══ Information shown ══
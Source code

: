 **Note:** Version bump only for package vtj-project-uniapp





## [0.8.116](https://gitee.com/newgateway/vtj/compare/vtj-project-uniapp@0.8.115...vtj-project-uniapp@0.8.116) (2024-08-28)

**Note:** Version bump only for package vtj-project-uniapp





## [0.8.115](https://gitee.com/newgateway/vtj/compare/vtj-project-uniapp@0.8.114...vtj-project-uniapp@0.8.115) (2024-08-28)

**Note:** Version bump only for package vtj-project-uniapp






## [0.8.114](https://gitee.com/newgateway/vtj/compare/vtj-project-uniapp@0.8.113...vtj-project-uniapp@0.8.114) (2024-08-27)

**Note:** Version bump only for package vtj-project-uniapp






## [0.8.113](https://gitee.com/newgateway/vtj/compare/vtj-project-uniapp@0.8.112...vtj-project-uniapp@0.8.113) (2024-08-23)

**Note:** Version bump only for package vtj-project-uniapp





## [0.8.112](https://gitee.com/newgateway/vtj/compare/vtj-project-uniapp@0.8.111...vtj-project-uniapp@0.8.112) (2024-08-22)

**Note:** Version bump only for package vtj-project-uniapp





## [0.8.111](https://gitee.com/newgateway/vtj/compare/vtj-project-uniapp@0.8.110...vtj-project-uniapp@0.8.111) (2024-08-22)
═══
══ Information shown ══
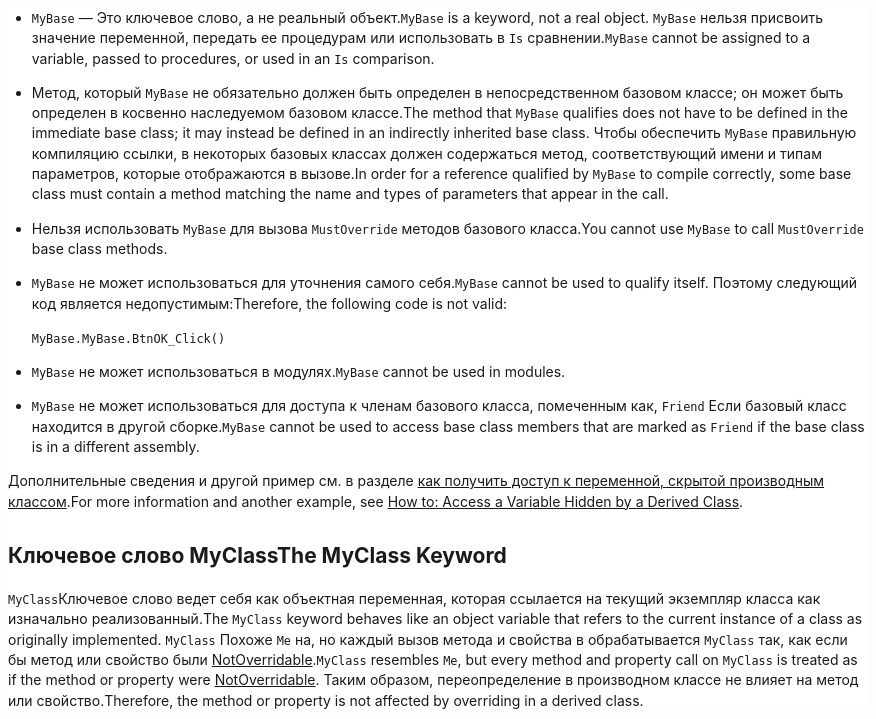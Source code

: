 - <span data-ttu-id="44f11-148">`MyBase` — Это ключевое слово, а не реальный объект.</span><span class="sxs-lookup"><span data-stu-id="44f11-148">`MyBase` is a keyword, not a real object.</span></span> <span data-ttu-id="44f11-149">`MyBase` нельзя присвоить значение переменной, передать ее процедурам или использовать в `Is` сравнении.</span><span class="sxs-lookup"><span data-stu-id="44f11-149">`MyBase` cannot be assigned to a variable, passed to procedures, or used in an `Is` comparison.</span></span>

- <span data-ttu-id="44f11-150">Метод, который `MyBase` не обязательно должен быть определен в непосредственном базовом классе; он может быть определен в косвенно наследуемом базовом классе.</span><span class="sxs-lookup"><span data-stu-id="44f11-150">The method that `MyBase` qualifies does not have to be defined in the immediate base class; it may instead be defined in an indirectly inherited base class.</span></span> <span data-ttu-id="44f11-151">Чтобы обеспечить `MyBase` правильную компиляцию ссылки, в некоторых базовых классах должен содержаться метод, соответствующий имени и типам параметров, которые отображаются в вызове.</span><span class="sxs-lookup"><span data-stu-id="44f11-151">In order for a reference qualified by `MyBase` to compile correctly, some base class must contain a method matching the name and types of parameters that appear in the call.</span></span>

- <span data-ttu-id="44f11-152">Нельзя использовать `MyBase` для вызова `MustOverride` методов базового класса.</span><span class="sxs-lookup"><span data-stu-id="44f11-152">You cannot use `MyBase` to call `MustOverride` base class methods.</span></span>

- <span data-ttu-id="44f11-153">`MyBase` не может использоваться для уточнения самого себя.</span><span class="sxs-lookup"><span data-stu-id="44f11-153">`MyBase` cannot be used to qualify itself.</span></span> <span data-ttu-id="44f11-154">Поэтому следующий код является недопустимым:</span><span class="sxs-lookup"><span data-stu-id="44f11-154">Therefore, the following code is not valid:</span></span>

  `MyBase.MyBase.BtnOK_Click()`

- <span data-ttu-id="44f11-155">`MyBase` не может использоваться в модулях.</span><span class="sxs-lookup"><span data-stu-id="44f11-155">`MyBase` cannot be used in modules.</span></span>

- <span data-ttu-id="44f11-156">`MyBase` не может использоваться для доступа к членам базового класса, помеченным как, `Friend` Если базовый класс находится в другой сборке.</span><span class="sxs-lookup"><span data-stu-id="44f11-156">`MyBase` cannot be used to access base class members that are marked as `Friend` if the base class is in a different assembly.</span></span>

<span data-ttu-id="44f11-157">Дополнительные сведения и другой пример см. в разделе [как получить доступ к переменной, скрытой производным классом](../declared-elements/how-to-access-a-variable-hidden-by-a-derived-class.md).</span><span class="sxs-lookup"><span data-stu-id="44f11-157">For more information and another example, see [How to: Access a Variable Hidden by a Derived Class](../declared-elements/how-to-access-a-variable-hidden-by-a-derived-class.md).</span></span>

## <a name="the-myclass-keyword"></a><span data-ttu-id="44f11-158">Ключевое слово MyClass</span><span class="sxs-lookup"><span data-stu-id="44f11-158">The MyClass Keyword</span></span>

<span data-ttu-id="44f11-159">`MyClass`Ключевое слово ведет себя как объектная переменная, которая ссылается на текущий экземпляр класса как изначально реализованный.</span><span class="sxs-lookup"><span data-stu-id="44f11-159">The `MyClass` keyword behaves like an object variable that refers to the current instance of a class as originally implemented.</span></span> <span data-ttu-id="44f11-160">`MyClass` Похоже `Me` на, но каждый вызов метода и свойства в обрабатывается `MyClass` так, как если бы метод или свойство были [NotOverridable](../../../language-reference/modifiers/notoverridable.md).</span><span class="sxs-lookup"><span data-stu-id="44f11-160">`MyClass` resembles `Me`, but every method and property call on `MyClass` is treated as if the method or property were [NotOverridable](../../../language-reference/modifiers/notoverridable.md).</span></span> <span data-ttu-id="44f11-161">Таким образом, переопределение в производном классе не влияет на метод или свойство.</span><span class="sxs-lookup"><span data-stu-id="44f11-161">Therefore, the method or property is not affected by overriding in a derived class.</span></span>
═══
Activity
Please return all lines above in which the string "derived" is found.

Answer to this task
<span data-ttu-id="44f11-157">Дополнительные сведения и другой пример см. в разделе [как получить доступ к переменной, скрытой производным классом](../declared-elements/how-to-access-a-variable-hidden-by-a-derived-class.md).</span><span class="sxs-lookup"><span data-stu-id="44f11-157">For more information and another example, see [How to: Access a Variable Hidden by a Derived Class](../declared-elements/how-to-access-a-variable-hidden-by-a-derived-class.md).</span></span>
<span data-ttu-id="44f11-159">`MyClass`Ключевое слово ведет себя как объектная переменная, которая ссылается на текущий экземпляр класса как изначально реализованный.</span><span class="sxs-lookup"><span data-stu-id="44f11-159">The `MyClass` keyword behaves like an object variable that refers to the current instance of a class as originally implemented.</span></span> <span data-ttu-id="44f11-160">`MyClass` Похоже `Me` на, но каждый вызов метода и свойства в обрабатывается `MyClass` так, как если бы метод или свойство были [NotOverridable](../../../language-reference/modifiers/notoverridable.md).</span><span class="sxs-lookup"><span data-stu-id="44f11-160">`MyClass` resembles `Me`, but every method and property call on `MyClass` is treated as if the method or property were [NotOverridable](../../../language-reference/modifiers/notoverridable.md).</span></span> <span data-ttu-id="44f11-161">Таким образом, переопределение в производном классе не влияет на метод или свойство.</span><span class="sxs-lookup"><span data-stu-id="44f11-161">Therefore, the method or property is not affected by overriding in a derived class.</span></span>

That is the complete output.